Segment Start: Supplied records

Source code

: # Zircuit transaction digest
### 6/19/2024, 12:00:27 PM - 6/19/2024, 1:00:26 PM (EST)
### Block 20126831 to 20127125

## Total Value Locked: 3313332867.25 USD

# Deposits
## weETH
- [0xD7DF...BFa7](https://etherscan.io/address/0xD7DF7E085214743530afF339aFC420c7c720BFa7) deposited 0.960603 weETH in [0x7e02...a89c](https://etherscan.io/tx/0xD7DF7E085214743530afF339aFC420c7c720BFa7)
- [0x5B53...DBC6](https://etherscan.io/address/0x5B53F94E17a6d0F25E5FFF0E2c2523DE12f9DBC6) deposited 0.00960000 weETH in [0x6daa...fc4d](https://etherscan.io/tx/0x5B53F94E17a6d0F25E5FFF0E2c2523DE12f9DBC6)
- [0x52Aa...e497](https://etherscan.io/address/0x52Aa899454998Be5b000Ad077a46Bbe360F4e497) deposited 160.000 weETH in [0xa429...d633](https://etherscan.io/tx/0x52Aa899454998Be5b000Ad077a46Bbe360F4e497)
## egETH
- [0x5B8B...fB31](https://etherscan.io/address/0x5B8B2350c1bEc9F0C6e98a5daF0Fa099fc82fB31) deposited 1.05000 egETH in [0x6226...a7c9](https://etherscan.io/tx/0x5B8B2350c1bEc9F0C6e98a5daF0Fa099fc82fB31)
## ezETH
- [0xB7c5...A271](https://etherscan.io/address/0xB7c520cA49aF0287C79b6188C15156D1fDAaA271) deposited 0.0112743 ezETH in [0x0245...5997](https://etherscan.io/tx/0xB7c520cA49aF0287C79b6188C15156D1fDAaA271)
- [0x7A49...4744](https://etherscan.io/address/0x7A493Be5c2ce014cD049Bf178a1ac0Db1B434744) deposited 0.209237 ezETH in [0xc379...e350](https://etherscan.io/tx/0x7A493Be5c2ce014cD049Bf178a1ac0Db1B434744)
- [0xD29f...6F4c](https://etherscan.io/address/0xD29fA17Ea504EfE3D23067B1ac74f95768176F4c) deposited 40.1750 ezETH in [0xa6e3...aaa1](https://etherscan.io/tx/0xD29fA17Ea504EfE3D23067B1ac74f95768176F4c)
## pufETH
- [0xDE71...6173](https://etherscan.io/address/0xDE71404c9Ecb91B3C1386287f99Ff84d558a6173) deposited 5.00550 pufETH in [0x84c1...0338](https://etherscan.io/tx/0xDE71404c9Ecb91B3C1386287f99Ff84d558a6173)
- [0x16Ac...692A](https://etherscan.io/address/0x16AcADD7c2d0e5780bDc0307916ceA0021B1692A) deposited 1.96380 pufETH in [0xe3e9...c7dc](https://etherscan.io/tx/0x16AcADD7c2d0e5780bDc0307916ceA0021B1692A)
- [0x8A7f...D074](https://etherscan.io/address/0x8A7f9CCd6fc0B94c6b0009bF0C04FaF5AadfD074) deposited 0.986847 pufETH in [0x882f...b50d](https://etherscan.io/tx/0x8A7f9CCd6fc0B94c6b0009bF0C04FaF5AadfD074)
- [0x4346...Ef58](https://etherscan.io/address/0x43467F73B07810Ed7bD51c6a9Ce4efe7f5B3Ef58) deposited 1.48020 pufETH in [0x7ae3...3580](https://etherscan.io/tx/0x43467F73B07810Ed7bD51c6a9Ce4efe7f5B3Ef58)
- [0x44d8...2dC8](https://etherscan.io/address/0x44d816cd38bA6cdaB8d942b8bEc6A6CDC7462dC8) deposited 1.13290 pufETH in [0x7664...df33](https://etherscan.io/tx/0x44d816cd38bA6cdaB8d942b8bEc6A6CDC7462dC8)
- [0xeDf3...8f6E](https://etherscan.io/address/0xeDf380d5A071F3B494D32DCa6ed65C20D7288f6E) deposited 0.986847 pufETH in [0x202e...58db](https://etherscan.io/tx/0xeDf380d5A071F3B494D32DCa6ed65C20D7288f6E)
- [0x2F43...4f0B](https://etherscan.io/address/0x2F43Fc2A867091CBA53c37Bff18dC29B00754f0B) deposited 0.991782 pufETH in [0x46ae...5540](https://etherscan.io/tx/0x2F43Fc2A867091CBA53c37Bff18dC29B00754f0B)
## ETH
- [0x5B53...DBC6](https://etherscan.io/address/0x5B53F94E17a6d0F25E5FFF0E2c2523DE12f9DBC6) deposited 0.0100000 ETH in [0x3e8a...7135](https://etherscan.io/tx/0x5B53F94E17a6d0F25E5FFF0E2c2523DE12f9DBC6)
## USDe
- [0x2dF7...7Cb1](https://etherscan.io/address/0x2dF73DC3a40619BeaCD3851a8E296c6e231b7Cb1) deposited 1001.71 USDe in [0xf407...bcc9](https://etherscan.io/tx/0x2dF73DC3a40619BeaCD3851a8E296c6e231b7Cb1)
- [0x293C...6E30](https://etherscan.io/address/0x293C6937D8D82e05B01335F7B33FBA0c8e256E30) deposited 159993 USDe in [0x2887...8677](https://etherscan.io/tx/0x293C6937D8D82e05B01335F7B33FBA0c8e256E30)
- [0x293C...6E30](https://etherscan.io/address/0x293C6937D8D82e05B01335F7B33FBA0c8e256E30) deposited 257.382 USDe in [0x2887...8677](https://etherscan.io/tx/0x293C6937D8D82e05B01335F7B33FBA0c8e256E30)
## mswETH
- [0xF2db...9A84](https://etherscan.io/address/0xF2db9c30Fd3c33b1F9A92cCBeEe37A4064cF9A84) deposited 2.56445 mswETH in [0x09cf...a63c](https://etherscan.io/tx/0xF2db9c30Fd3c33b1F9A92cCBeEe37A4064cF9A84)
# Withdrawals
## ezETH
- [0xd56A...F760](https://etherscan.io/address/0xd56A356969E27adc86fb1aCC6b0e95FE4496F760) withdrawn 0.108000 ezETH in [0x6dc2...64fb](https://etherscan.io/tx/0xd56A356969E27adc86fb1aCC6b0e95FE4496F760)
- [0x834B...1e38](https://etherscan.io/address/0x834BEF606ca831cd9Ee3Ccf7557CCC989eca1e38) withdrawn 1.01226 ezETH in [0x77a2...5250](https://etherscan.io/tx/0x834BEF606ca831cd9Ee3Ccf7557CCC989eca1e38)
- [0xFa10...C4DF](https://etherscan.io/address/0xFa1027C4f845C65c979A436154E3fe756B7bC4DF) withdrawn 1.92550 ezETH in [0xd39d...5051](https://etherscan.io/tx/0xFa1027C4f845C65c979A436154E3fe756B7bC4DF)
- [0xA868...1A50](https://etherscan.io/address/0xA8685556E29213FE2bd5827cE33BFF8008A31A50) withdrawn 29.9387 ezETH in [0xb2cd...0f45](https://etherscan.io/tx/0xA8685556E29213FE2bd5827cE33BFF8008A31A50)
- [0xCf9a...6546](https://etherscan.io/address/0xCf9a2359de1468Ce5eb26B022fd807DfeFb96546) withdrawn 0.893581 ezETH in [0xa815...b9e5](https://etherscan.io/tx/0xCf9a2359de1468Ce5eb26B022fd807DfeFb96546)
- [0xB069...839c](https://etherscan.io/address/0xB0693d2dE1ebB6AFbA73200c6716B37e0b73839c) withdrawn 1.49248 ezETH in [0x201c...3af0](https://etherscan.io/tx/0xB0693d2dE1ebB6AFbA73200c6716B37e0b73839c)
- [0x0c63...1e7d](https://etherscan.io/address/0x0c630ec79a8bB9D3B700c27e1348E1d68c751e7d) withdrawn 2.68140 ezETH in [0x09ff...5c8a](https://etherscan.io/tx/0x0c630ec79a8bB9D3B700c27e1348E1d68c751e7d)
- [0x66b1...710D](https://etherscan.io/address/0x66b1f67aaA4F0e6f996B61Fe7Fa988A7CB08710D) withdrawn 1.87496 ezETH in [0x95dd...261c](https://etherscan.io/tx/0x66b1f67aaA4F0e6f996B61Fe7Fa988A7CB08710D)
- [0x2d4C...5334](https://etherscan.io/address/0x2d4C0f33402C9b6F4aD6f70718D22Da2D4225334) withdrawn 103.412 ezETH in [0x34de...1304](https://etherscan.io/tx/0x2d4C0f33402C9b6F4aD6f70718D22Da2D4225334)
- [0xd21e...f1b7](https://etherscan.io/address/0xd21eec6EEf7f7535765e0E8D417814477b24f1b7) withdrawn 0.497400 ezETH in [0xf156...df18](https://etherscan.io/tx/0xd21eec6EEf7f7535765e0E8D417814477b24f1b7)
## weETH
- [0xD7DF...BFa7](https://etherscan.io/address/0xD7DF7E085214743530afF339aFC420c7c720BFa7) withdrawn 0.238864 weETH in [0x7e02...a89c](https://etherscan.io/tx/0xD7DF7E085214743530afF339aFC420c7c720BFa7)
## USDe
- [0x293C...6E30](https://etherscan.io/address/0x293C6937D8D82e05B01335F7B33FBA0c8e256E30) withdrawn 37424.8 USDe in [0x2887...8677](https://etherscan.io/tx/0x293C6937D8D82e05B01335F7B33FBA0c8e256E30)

Segment End: Supplied records

**Action item**
Going through the entries, return every line holding the word "egETH".

**Answer section**
## egETH
- [0x5B8B...fB31](https://etherscan.io/address/0x5B8B2350c1bEc9F0C6e98a5daF0Fa099fc82fB31) deposited 1.05000 egETH in [0x6226...a7c9](https://etherscan.io/tx/0x5B8B2350c1bEc9F0C6e98a5daF0Fa099fc82fB31)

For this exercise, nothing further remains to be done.